Carlos J. Castro transferred his care to Elizabeth Kessler, MD, University of Colorado Cancer Center member, after learning about a clinical trial that gave him a new treatment option for his stage 4 prostate cancer.


Carlos: My name is Carlos J. Castro and I'm 48. I have a pretty big family, with a total of 5 grandsons and one baby girl on the way. What led up to it was, I was going to the clinic to help with weight loss. I got a test and they were like "hey man, I think you better go talk to your doctor we detected some levels that were pretty high". And I was like "what's that" and they were like "your PSA is like 52 and that is pretty outrageous." 

I had stage 4 prostate cancer, it had metastasized and it was pretty much all over. I started to freak out, what are we going to do. I started looking at everything online and started doing research. I started trying things along with the chemotherapy and the stuff that the hospital recommended. None of it was really working. My levels were continuing to rise. My conditions were getting worse. 

Dr. Kessler: Carlos was originally receiving care in a teaching clinic where our oncology fellows rotate. The fellow had known that we had an interesting clinical trial ongoing using high doses of testosterone that may influence aspects of Carlos' quality of life that were really important to him, as well as, offer a novel treatment approach. 

Prostate cancer is a hormone dependent cancer, and we really actually try to lower the levels of testosterone because we think that it is a primary fuel source for the cancer cells. Over time the cancer cells adapt to that low testosterone level.

There had been some emerging research across the country using really high doses of testosterone to kind of combat this adaptation. It didn't make sense, but it seems to work really well. And biologically, there are some good hypotheses of why it works.

We then knew that at some point that cancer may outsmart that. So we built in this kind of switch mechanism where if we were seeing signs that the high dose testosterone was not working against the cancer, we would abruptly kind of switch to a really low testosterone state again. And that was based off of research that patient's cancers can sometimes respond really well to that switchback down to a low testosterone state.

Carlos: The study medication just took my levels all the way down to zero.

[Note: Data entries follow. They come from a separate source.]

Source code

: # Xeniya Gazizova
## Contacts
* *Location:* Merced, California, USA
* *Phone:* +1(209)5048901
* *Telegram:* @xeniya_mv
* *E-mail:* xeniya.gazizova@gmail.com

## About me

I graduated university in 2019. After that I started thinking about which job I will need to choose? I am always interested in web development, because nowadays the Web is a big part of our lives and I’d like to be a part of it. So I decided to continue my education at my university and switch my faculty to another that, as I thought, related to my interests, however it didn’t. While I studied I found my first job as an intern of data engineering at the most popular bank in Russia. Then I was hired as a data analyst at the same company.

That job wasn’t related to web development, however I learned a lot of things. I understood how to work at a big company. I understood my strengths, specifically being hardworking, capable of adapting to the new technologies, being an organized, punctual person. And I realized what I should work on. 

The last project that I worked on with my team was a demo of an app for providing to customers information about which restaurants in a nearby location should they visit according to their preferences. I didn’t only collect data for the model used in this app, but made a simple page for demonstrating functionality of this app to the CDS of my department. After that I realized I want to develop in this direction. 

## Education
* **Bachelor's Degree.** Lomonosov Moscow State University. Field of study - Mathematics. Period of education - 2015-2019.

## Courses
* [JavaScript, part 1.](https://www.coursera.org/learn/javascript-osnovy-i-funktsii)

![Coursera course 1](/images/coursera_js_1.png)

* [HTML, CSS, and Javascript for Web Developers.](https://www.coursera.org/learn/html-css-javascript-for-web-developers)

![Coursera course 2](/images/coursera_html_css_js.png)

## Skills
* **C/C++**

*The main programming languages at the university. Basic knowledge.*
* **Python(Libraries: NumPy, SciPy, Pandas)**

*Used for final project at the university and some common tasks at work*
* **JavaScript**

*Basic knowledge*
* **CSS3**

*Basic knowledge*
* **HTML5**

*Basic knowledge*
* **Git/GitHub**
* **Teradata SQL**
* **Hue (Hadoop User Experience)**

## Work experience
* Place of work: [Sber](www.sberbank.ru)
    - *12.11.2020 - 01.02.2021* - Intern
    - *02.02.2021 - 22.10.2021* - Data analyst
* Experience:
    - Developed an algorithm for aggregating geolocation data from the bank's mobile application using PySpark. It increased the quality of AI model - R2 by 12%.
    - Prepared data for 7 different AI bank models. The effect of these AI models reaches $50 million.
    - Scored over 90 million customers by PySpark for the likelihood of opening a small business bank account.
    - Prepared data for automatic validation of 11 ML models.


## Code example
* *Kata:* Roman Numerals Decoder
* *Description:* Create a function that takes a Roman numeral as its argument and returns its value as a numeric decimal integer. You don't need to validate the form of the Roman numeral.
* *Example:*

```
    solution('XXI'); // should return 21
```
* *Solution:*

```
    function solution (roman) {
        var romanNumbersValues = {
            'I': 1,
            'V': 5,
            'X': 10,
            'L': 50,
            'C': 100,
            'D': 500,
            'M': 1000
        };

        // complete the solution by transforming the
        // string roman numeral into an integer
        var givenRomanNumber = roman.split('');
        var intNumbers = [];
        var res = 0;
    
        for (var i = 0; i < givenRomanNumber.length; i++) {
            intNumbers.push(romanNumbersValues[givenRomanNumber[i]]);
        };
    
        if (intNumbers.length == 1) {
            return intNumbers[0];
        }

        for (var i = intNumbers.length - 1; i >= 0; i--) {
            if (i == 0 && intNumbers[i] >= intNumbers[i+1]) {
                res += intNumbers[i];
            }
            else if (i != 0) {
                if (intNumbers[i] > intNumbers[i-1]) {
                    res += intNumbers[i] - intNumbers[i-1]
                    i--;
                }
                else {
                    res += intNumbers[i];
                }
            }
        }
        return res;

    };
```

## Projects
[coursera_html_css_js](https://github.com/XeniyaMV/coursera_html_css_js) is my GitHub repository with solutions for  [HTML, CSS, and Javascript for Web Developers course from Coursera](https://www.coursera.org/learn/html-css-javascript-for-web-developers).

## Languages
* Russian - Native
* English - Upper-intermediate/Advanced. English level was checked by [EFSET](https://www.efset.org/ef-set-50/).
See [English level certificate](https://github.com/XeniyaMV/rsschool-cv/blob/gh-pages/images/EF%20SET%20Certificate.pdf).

Dr. Kessler: He acknowledges that even though he's on maybe a bit more of an intensive therapy, he feels better than he when he wasn't.

Carlos: I feel like I'm actually a normal person. Again, to be honest with you. I think it reflects a little bit at work, because for a long time, when I first started this journey, I wasn't able to do what I'm doing now. But I think because of this, no, no, no, no, no. I know because of this. This is why.

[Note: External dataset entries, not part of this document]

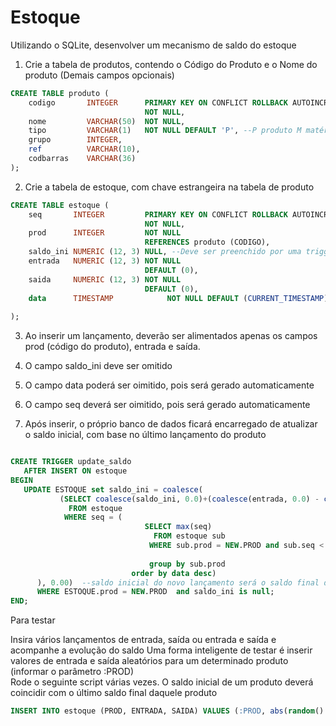 # Estoque

Utilizando o SQLite, desenvolver um mecanismo de saldo do estoque


1. Crie a tabela de produtos, contendo o Código do Produto e o Nome do produto (Demais campos opcionais)
```sql
CREATE TABLE produto (
    codigo       INTEGER      PRIMARY KEY ON CONFLICT ROLLBACK AUTOINCREMENT
                              NOT NULL,
    nome         VARCHAR(50)  NOT NULL,
    tipo         VARCHAR(1)   NOT NULL DEFAULT 'P', --P produto M matéria prima
    grupo        INTEGER,
    ref          VARCHAR(10),
    codbarras    VARCHAR(36)                           
);
```
2. Crie a tabela de estoque, com chave estrangeira na tabela de produto

```sql
CREATE TABLE estoque (
    seq       INTEGER         PRIMARY KEY ON CONFLICT ROLLBACK AUTOINCREMENT
                              NOT NULL,
    prod      INTEGER         NOT NULL
                              REFERENCES produto (CODIGO),
    saldo_ini NUMERIC (12, 3) NULL, --Deve ser preenchido por uma trigger
    entrada   NUMERIC (12, 3) NOT NULL
                              DEFAULT (0),
    saida     NUMERIC (12, 3) NOT NULL
                              DEFAULT (0),
    data      TIMESTAMP            NOT NULL DEFAULT (CURRENT_TIMESTAMP) 
                              
);
```

3. Ao inserir um lançamento, deverão ser alimentados apenas os campos prod (código do produto), entrada e saída.
4. O campo saldo_ini deve ser omitido
5. O campo data poderá ser oimitido, pois será gerado automaticamente
6. O campo seq deverá ser oimitido, pois será gerado automaticamente

7. Após inserir, o próprio banco de dados ficará encarregado de atualizar o saldo inicial, com base no último lançamento do produto
```sql

CREATE TRIGGER update_saldo 
   AFTER INSERT ON estoque
BEGIN
   UPDATE ESTOQUE set saldo_ini = coalesce(
           (SELECT coalesce(saldo_ini, 0.0)+(coalesce(entrada, 0.0) - coalesce(saida, 0.0))
             FROM estoque
            WHERE seq = (
                              SELECT max(seq) 
                                FROM estoque sub
                               WHERE sub.prod = NEW.PROD and sub.seq < new.seq   --sub.data = master.data
                 
                               group by sub.prod 
                           order by data desc)
      ), 0.00)  --saldo inicial do novo lançamento será o saldo final do ultimo lancamento
      WHERE ESTOQUE.prod = NEW.PROD  and saldo_ini is null;
END;
```

Para testar

Insira vários lançamentos de entrada, saída ou entrada e saída e acompanhe a evolução do saldo
Uma forma inteligente de testar é inserir valores de entrada e saída aleatórios para um determinado produto (informar o parâmetro :PROD)  
Rode o seguinte script várias vezes. O saldo inicial de um produto deverá coincidir com o último saldo final daquele produto
```SQL
INSERT INTO estoque (PROD, ENTRADA, SAIDA) VALUES (:PROD, abs(random() % 9), abs(random() % 9));
```
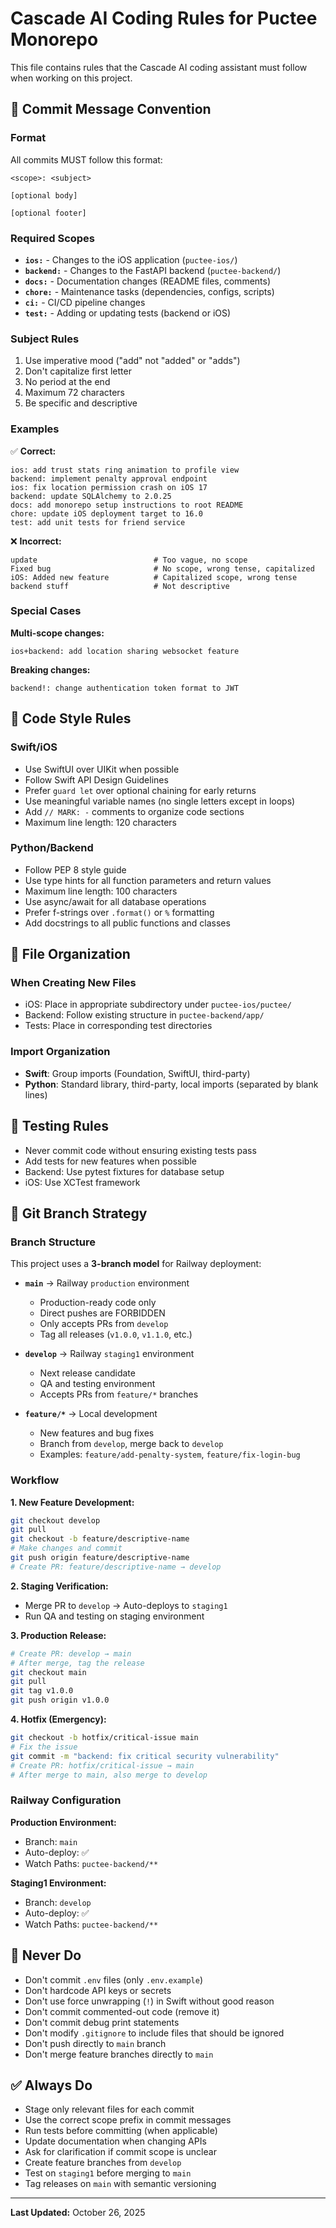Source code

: # Cascade AI Coding Rules for Puctee Monorepo

This file contains rules that the Cascade AI coding assistant must follow when working on this project.

## 📝 Commit Message Convention

### Format
All commits MUST follow this format:
```
<scope>: <subject>

[optional body]

[optional footer]
```

### Required Scopes
- **`ios:`** - Changes to the iOS application (`puctee-ios/`)
- **`backend:`** - Changes to the FastAPI backend (`puctee-backend/`)
- **`docs:`** - Documentation changes (README files, comments)
- **`chore:`** - Maintenance tasks (dependencies, configs, scripts)
- **`ci:`** - CI/CD pipeline changes
- **`test:`** - Adding or updating tests (backend or iOS)

### Subject Rules
1. Use imperative mood ("add" not "added" or "adds")
2. Don't capitalize first letter
3. No period at the end
4. Maximum 72 characters
5. Be specific and descriptive

### Examples

✅ **Correct:**
```
ios: add trust stats ring animation to profile view
backend: implement penalty approval endpoint
ios: fix location permission crash on iOS 17
backend: update SQLAlchemy to 2.0.25
docs: add monorepo setup instructions to root README
chore: update iOS deployment target to 16.0
test: add unit tests for friend service
```

❌ **Incorrect:**
```
update                          # Too vague, no scope
Fixed bug                       # No scope, wrong tense, capitalized
iOS: Added new feature          # Capitalized scope, wrong tense
backend stuff                   # Not descriptive
```

### Special Cases

**Multi-scope changes:**
```
ios+backend: add location sharing websocket feature
```

**Breaking changes:**
```
backend!: change authentication token format to JWT
```

## 🎨 Code Style Rules

### Swift/iOS
- Use SwiftUI over UIKit when possible
- Follow Swift API Design Guidelines
- Prefer `guard let` over optional chaining for early returns
- Use meaningful variable names (no single letters except in loops)
- Add `// MARK: -` comments to organize code sections
- Maximum line length: 120 characters

### Python/Backend
- Follow PEP 8 style guide
- Use type hints for all function parameters and return values
- Maximum line length: 100 characters
- Use async/await for all database operations
- Prefer f-strings over `.format()` or `%` formatting
- Add docstrings to all public functions and classes

## 📁 File Organization

### When Creating New Files
- iOS: Place in appropriate subdirectory under `puctee-ios/puctee/`
- Backend: Follow existing structure in `puctee-backend/app/`
- Tests: Place in corresponding test directories

### Import Organization
- **Swift**: Group imports (Foundation, SwiftUI, third-party)
- **Python**: Standard library, third-party, local imports (separated by blank lines)

## 🧪 Testing Rules

- Never commit code without ensuring existing tests pass
- Add tests for new features when possible
- Backend: Use pytest fixtures for database setup
- iOS: Use XCTest framework

## 🌿 Git Branch Strategy

### Branch Structure
This project uses a **3-branch model** for Railway deployment:

- **`main`** → Railway `production` environment
  - Production-ready code only
  - Direct pushes are FORBIDDEN
  - Only accepts PRs from `develop`
  - Tag all releases (`v1.0.0`, `v1.1.0`, etc.)
  
- **`develop`** → Railway `staging1` environment
  - Next release candidate
  - QA and testing environment
  - Accepts PRs from `feature/*` branches
  
- **`feature/*`** → Local development
  - New features and bug fixes
  - Branch from `develop`, merge back to `develop`
  - Examples: `feature/add-penalty-system`, `feature/fix-login-bug`

### Workflow

**1. New Feature Development:**
```bash
git checkout develop
git pull
git checkout -b feature/descriptive-name
# Make changes and commit
git push origin feature/descriptive-name
# Create PR: feature/descriptive-name → develop
```

**2. Staging Verification:**
- Merge PR to `develop` → Auto-deploys to `staging1`
- Run QA and testing on staging environment

**3. Production Release:**
```bash
# Create PR: develop → main
# After merge, tag the release
git checkout main
git pull
git tag v1.0.0
git push origin v1.0.0
```

**4. Hotfix (Emergency):**
```bash
git checkout -b hotfix/critical-issue main
# Fix the issue
git commit -m "backend: fix critical security vulnerability"
# Create PR: hotfix/critical-issue → main
# After merge to main, also merge to develop
```

### Railway Configuration

**Production Environment:**
- Branch: `main`
- Auto-deploy: ✅
- Watch Paths: `puctee-backend/**`

**Staging1 Environment:**
- Branch: `develop`
- Auto-deploy: ✅
- Watch Paths: `puctee-backend/**`

## 🚫 Never Do

- Don't commit `.env` files (only `.env.example`)
- Don't hardcode API keys or secrets
- Don't use force unwrapping (`!`) in Swift without good reason
- Don't commit commented-out code (remove it)
- Don't commit debug print statements
- Don't modify `.gitignore` to include files that should be ignored
- Don't push directly to `main` branch
- Don't merge feature branches directly to `main`

## ✅ Always Do

- Stage only relevant files for each commit
- Use the correct scope prefix in commit messages
- Run tests before committing (when applicable)
- Update documentation when changing APIs
- Ask for clarification if commit scope is unclear
- Create feature branches from `develop`
- Test on `staging1` before merging to `main`
- Tag releases on `main` with semantic versioning

---

**Last Updated:** October 26, 2025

Dr. Kessler: Certainly the opportunity to be a part of the clinical research that's ongoing here is something that I think is really special about the CU Cancer Center.

Carlos: I'm definitely here today because of the clinical trials.

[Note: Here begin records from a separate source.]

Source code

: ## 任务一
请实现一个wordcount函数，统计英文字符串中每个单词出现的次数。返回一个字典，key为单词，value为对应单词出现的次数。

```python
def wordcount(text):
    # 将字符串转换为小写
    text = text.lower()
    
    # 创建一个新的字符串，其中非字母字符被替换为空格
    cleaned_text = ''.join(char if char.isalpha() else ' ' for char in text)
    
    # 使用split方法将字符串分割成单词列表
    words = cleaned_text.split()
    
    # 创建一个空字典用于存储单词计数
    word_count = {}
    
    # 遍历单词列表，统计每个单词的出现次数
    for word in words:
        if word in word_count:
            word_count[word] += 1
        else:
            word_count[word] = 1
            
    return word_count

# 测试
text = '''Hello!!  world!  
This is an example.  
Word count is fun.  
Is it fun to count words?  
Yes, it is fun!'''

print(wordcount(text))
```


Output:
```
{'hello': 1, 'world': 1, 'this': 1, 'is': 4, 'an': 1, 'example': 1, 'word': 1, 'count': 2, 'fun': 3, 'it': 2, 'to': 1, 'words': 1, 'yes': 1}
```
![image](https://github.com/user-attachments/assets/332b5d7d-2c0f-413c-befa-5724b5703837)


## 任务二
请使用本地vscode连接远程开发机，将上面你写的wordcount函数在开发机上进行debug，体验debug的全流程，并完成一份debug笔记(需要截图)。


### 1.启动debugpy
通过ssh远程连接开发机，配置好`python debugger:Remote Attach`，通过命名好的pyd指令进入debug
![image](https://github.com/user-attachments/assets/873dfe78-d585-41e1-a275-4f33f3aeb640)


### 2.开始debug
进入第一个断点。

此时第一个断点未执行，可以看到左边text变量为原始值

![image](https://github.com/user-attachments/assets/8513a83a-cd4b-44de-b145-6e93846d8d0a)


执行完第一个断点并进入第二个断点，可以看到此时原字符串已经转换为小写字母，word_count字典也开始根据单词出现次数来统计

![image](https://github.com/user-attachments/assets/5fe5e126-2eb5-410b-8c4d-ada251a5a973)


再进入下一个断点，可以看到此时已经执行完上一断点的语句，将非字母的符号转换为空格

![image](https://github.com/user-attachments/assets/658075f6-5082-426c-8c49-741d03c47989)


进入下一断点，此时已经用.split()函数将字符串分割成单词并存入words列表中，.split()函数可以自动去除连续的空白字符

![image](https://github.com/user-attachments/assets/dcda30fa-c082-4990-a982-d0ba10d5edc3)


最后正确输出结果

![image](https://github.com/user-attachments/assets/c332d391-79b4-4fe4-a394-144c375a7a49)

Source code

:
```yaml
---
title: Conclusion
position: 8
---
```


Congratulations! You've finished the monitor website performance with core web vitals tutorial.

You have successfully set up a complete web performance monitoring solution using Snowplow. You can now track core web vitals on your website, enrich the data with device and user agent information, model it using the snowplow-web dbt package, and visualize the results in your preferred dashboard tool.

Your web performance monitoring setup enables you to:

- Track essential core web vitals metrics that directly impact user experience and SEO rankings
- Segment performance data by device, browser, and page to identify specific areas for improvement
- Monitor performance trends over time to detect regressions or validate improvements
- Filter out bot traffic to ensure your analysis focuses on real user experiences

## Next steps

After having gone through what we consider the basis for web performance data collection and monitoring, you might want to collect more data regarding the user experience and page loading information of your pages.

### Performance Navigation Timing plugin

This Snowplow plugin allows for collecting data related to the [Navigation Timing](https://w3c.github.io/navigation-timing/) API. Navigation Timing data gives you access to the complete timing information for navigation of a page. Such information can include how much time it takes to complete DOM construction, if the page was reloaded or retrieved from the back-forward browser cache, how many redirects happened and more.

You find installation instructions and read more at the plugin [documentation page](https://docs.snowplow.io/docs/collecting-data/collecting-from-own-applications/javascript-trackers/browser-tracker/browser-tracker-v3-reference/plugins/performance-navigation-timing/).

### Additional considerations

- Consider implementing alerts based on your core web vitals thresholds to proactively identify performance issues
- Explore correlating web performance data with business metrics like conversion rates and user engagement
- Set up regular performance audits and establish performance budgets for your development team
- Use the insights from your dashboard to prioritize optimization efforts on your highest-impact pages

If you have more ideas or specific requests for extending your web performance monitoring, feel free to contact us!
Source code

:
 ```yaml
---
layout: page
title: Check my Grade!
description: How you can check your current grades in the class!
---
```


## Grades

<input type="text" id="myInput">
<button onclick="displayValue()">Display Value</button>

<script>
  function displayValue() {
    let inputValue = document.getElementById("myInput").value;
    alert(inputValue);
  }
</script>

Dr. Kessler: The other aspect is just the overall comprehensive care that he's received. So he has the opportunity to talk with our social workers to meet with the research team. We've got advanced practitioners that work with him.

Carlos: Every step along the way the Anschutz cancer team has been a very important part of my journey helping me to maintain just who I am.

Dr. Kessler: People here really care about what they're doing and are really invested in advancing the science while also taking care of people as individuals.

Carlos: This journey has been tough on but you just got to take it day by day. Get a good support team and definitely learn how to laugh.